> _Try it_
Restate each record exactly as it was written.

> _Data section_
* * * * *

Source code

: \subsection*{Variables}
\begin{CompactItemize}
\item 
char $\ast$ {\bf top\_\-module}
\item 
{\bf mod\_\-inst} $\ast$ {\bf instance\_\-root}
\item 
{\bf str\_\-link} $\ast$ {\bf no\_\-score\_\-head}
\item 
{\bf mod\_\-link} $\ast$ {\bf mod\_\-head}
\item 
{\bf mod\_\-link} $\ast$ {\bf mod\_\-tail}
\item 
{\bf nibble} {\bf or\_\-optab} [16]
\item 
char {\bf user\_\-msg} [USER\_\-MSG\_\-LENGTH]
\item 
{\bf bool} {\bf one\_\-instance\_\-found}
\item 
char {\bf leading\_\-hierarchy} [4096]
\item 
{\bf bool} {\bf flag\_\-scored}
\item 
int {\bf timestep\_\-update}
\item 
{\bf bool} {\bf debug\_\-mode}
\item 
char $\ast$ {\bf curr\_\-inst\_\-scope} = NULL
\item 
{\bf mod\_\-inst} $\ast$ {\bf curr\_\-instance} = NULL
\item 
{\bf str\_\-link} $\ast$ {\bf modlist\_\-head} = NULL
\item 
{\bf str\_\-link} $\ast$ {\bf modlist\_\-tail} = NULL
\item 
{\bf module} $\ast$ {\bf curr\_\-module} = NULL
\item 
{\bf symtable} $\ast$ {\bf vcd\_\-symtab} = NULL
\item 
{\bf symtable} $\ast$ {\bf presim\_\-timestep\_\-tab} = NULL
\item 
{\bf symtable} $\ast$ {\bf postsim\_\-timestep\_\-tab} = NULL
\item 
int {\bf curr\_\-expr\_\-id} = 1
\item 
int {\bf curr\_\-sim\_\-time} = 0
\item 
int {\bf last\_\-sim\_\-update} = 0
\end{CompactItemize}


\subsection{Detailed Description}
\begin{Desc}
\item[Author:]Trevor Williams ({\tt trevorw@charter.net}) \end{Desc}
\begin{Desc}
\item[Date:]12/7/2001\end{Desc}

* * * * *

> _Solution below_
Source code

: \subsection*{Variables}
\begin{CompactItemize}
\item 
char $\ast$ {\bf top\_\-module}
\item 
{\bf mod\_\-inst} $\ast$ {\bf instance\_\-root}
\item 
{\bf str\_\-link} $\ast$ {\bf no\_\-score\_\-head}
\item 
{\bf mod\_\-link} $\ast$ {\bf mod\_\-head}
\item 
{\bf mod\_\-link} $\ast$ {\bf mod\_\-tail}
\item 
{\bf nibble} {\bf or\_\-optab} [16]
\item 
char {\bf user\_\-msg} [USER\_\-MSG\_\-LENGTH]
\item 
{\bf bool} {\bf one\_\-instance\_\-found}
\item 
char {\bf leading\_\-hierarchy} [4096]
\item 
{\bf bool} {\bf flag\_\-scored}
\item 
int {\bf timestep\_\-update}
\item 
{\bf bool} {\bf debug\_\-mode}
\item 
char $\ast$ {\bf curr\_\-inst\_\-scope} = NULL
\item 
{\bf mod\_\-inst} $\ast$ {\bf curr\_\-instance} = NULL
\item 
{\bf str\_\-link} $\ast$ {\bf modlist\_\-head} = NULL
\item 
{\bf str\_\-link} $\ast$ {\bf modlist\_\-tail} = NULL
\item 
{\bf module} $\ast$ {\bf curr\_\-module} = NULL
\item 
{\bf symtable} $\ast$ {\bf vcd\_\-symtab} = NULL
\item 
{\bf symtable} $\ast$ {\bf presim\_\-timestep\_\-tab} = NULL
\item 
{\bf symtable} $\ast$ {\bf postsim\_\-timestep\_\-tab} = NULL
\item 
int {\bf curr\_\-expr\_\-id} = 1
\item 
int {\bf curr\_\-sim\_\-time} = 0
\item 
int {\bf last\_\-sim\_\-update} = 0
\end{CompactItemize}


\subsection{Detailed Description}
\begin{Desc}
\item[Author:]Trevor Williams ({\tt trevorw@charter.net}) \end{Desc}
\begin{Desc}
\item[Date:]12/7/2001\end{Desc}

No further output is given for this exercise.